I remember being that age. But I also remember going into the activism trenches with a lot of people 10, 20, 30, 40 years older than I am. Some even older. They’d been around a while, and had seen a lot of shit, and they continued fighting, not only for themselves, but for youngs like me, and they shared their time, energy, resources, experience, and wisdom to do that.
I hadn’t gained the luxury of hindsight yet, but watching those older activists work, and their patience and fortitude in the midst of hell — I was lucky to have worked with them and to have learned from them.
It is possible to age in such a way that you remember who you are and who you were. I hope I’m doing this right, because I’m drawing a lot of strength and inspiration from younger people (and okay, maybe I’m proud that my generation is raising these young people I see as kindred spirits…ha!).
I’m reminded of a queer conference I attended soon after the 2016 elections. I went to an intergenerational panel, designed to foster discussion between olds and youngs.

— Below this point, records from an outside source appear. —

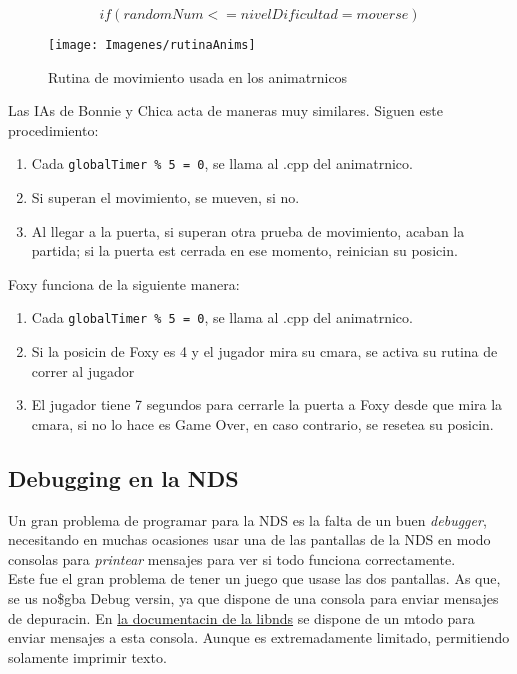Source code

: \documentclass[12pt]{article}
\begin{document}
      $$if (randomNum <= nivelDificultad = moverse)$$
      \begin{figure}[H]
        \centering
        \texttt{[image: Imagenes/rutinaAnims]}
        \caption{Rutina de movimiento usada en los animatrnicos}
        \label{fig:rutinaanims}
      \end{figure}

      Las IAs de Bonnie y Chica acta de maneras muy similares. Siguen este procedimiento:
      \begin{enumerate}
        \item Cada \texttt{globalTimer \% 5 = 0}, se llama al .cpp del animatrnico.
        \item Si superan el movimiento, se mueven, si no.
        \item Al llegar a la puerta, si superan otra prueba de movimiento, acaban la partida; si la puerta est cerrada en ese momento, reinician su posicin.
      \end{enumerate}

      Foxy funciona de la siguiente manera:
      \begin{enumerate}
        \item Cada \texttt{globalTimer \% 5 = 0}, se llama al .cpp del animatrnico.
        \item Si la posicin de Foxy es 4 y el jugador mira su cmara, se activa su rutina de correr al jugador
        \item El jugador tiene 7 segundos para cerrarle la puerta a Foxy desde que mira la cmara, si no lo hace es Game Over, en caso contrario, se resetea su posicin.
      \end{enumerate}

  \subsection{Debugging en la NDS}
    Un gran problema de programar para la NDS es la falta de un buen \textit{debugger}, necesitando en muchas ocasiones usar una de las pantallas de la NDS en modo consolas para \textit{printear} mensajes para ver si todo funciona correctamente.\\

    Este fue el gran problema de tener un juego que usase las dos pantallas. As que, se us no\$gba Debug versin, ya que dispone de una consola para enviar mensajes de depuracin. En \href{https://libnds.devkitpro.org/debug_8h.html}{la documentacin de la libnds} se dispone de un mtodo para enviar mensajes a esta consola. Aunque es extremadamente limitado, permitiendo solamente imprimir texto.\\
\end{document}
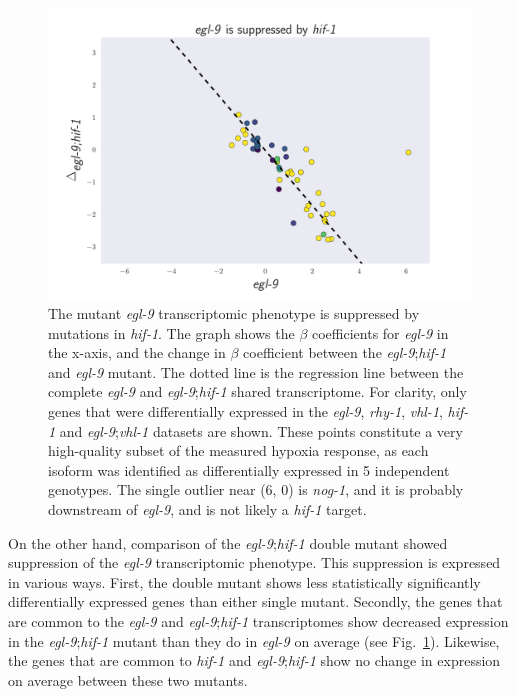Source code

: \documentclass[9pt,twocolumn,twoside]{pnas-new}
\newcommand{\egl}{\emph{egl-9}}
\newcommand{\nog}{\emph{nog-1}}
\newcommand{\rhy}{\emph{rhy-1}}
\newcommand{\vhl}{\emph{vhl-1}}
\newcommand{\hif}{\emph{hif-1}}
\begin{document}
\begin{figure}[tbhp]
\centering
\includegraphics[width=\linewidth]{figs/egl9_epistatic_eglhif.pdf}
\caption{
The mutant \egl{} transcriptomic phenotype is suppressed by mutations in \hif{}.
The graph shows the $\beta$ coefficients for \egl{} in the x-axis, and the change
in $\beta$ coefficient between the \egl;\hif{} and \egl{} mutant. The dotted
line is the regression line between the complete \egl{} and \egl{};\hif{} shared
transcriptome. For clarity, only genes that were differentially expressed in the
\egl{}, \rhy{}, \vhl{}, \hif{} and \egl;\vhl{} datasets are shown. These points
constitute a very high-quality subset of the measured hypoxia response, as each
isoform was identified as differentially expressed in 5 independent genotypes.
The single outlier near (6, 0) is \nog{}, and it is probably downstream of
\egl{}, and is not likely a \hif{} target.
}
\label{fig:egl9epistasis}
\end{figure}

On the other hand, comparison of the \egl{};\hif{} double mutant showed
suppression of the \egl{} transcriptomic phenotype. This suppression is expressed
in various ways. First, the double mutant shows less statistically significantly
differentially expressed genes than either single mutant. Secondly, the genes
that are common to the \egl{} and \egl{};\hif{} transcriptomes show decreased
expression in the \egl{};\hif{} mutant than they do in \egl{} on average (see
Fig.~\ref{fig:egl9epistasis}). Likewise, the genes that are common to \hif{}
and \egl{};\hif{} show no change in expression on average between these two mutants.
\end{document}
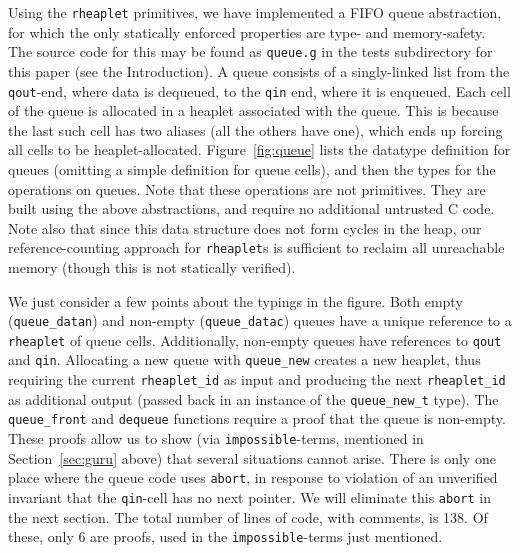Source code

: \documentclass[9pt,natbib]{sigplanconf}
\begin{document}
Using the \texttt{rheaplet} primitives, we have implemented a FIFO
queue abstraction, for which the only statically enforced properties
are type- and memory-safety.  The source code for this may be found as
\texttt{queue.g} in the tests subdirectory for this paper (see the
Introduction).  A queue consists of a singly-linked list from the
\texttt{qout}-end, where data is dequeued, to the \texttt{qin} end,
where it is enqueued.  Each cell of the queue is allocated in a
heaplet associated with the queue.  This is because the last such cell
has two aliases (all the others have one), which ends up forcing all
cells to be heaplet-allocated.  Figure~\ref{fig:queue} lists the
datatype definition for queues (omitting a simple definition for queue
cells), and then the types for the operations on queues.  Note that
these operations are not primitives.  They are built using the above
abstractions, and require no additional untrusted C code.  Note also
that since this data structure does not form cycles in the heap, our
reference-counting approach for \texttt{rheaplet}s is sufficient to
reclaim all unreachable memory (though this is not statically
verified).

We just consider a few points about the typings in the figure.  Both
empty (\texttt{queue\_datan}) and non-empty (\texttt{queue\_datac})
queues have a unique reference to a \texttt{rheaplet} of queue cells.
Additionally, non-empty queues have references to \texttt{qout} and
\texttt{qin}.  Allocating a new queue with \texttt{queue\_new} creates
a new heaplet, thus requiring the current \texttt{rheaplet\_id} as
input and producing the next \texttt{rheaplet\_id} as additional
output (passed back in an instance of the \texttt{queue\_new\_t}
type).  The \texttt{queue\_front} and \texttt{dequeue} functions
require a proof that the queue is non-empty.  These proofs allow us to
show (via \texttt{impossible}-terms, mentioned in
Section~\ref{sec:guru} above) that several situations cannot arise.
There is only one place where the queue code uses \texttt{abort}, in
response to violation of an unverified invariant that the
\texttt{qin}-cell has no next pointer.  We will eliminate this
\texttt{abort} in the next section.  The total number of lines of
code, with comments, is 138.  Of these, only 6 are proofs, used in the
\texttt{impossible}-terms just mentioned.
\end{document}

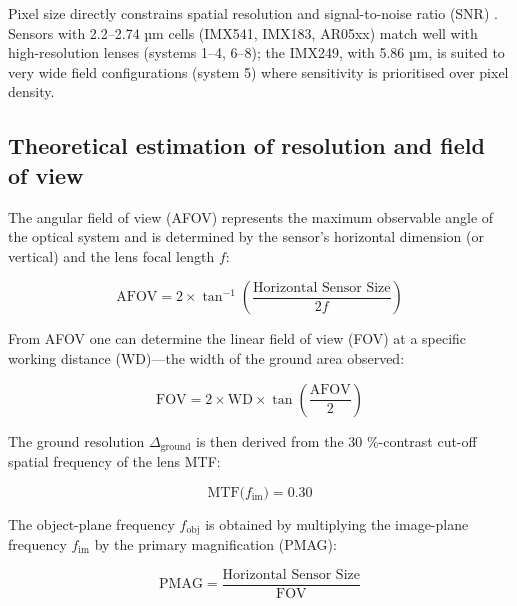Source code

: \noindent Pixel size directly constrains spatial resolution and signal-to-noise
ratio (SNR) \cite{Chen2000HowBe}.  Sensors with 2.2–2.74 µm cells
(IMX541, IMX183, AR05xx) match well with high-resolution lenses
(systems 1–4, 6–8); the IMX249, with 5.86 µm, is suited to very wide
field configurations (system 5) where sensitivity is prioritised over
pixel density.\\

\subsection{Theoretical estimation of resolution and field of view}
\label{sec:res_sim}

The angular field of view (AFOV) represents the maximum observable
angle of the optical system and is determined by the sensor’s horizontal
dimension (or vertical) and the lens focal length \(f\):

\begin{equation}
    \label{eq:afov}
    \mathrm{AFOV}=2 \times \tan^{-1}\!\left(\frac{\text{Horizontal Sensor Size}}{2f}\right)
\end{equation}

\noindent From AFOV one can determine the linear field of view (FOV) at a specific
working distance (WD)—the width of the ground area observed:

\begin{equation}
    \mathrm{FOV}=2 \times \mathrm{WD} \times \tan \!\left(\frac{\mathrm{AFOV}}{2}\right)
\end{equation}

\noindent The ground resolution \(\Delta_{\text{ground}}\) is then derived from the
30 \%-contrast cut-off spatial frequency of the lens MTF:

\begin{equation}
    \text{MTF}\bigl(f_{\text{im}}\bigr)=0.30
    \label{eq:mtf_cutoff}
\end{equation}

\noindent The object-plane frequency \(f_{\text{obj}}\) is obtained by
multiplying the image-plane frequency \(f_{\text{im}}\) by the primary
magnification (PMAG):

\begin{equation}
    \text{PMAG}= \frac{\text{Horizontal Sensor Size}}{\text{FOV}}
    \label{eq:pmag}
\end{equation}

I came of age in the 80s, and I know the weight of political and social boots on your neck. I know the lack of resources and the lack of policies to support those of us who were marginalized then and who are marginalized now. I know that people have died in this fight, and they will continue to do so.
Some of what I fought for was the right to marry even though I figured I’d never see it and so it was never part of my personal world view.
But fuck, I wanted people growing up behind me to be able to have that right, to be able to make that choice if they wanted it. And I wanted younger people maybe never to experience the fear of expressing affection for their partners/spouses/baes in public. To just BE in public, in all the glorious, multitudinous ways queerdom expresses.
We’re not there, yet. We’ve made gains, but we’re not there yet, and all we’ve gained can be taken away. So my work’s not done.
My work also means that I’ve expanded my worldview, and educated myself, and my fight now is for all marginalized people caught in systems of oppression, to hopefully use the privileges I have to do whatever the hell I can.
The work is never done, and I see that now, at this age.
I listened to all those young people in that discussion expressing their fears about that 2016 election, and their uncertainties about what would happen, and what it meant.
I said that we’d been here before. We’d been facing opposition for decades, and we will continue to face it going forward, but, I said, a lot of us olds have organized, created space, fought shitty policies, and changed hearts and minds. We can do it again. I also said that I wasn’t going to sugarcoat things, because it’s bad, and it’s going to get worse, but they all had backup. I said this is, sadly, your time. You’re first string, now, but the cool thing is, people like me are on the bench and we have your backs. I’ll offer whatever wisdom I’ve acquired, whatever tips I can share that might be adapted to these times, whatever support I can. We’ll do this together.
And I will go into the trenches again with these new generations. I don’t know how not to do that, and I wonder if those older people who continued their activism when I was so much younger had that same realization.
They said the work is never done, but there was so much life in their eyes, and so many stories, and such strength in their smiles. There is beauty in a life lived in service to the work and to others, whether those others are alive, gone, or not yet among us. There is beauty in finding joy, love, and comradeship even in the worst of times. Working alongside those older people taught me that.
And I hope I can be as cool an old as they were, and that I know some of them still are.
I read you. And l thank you. Love from the lowlands.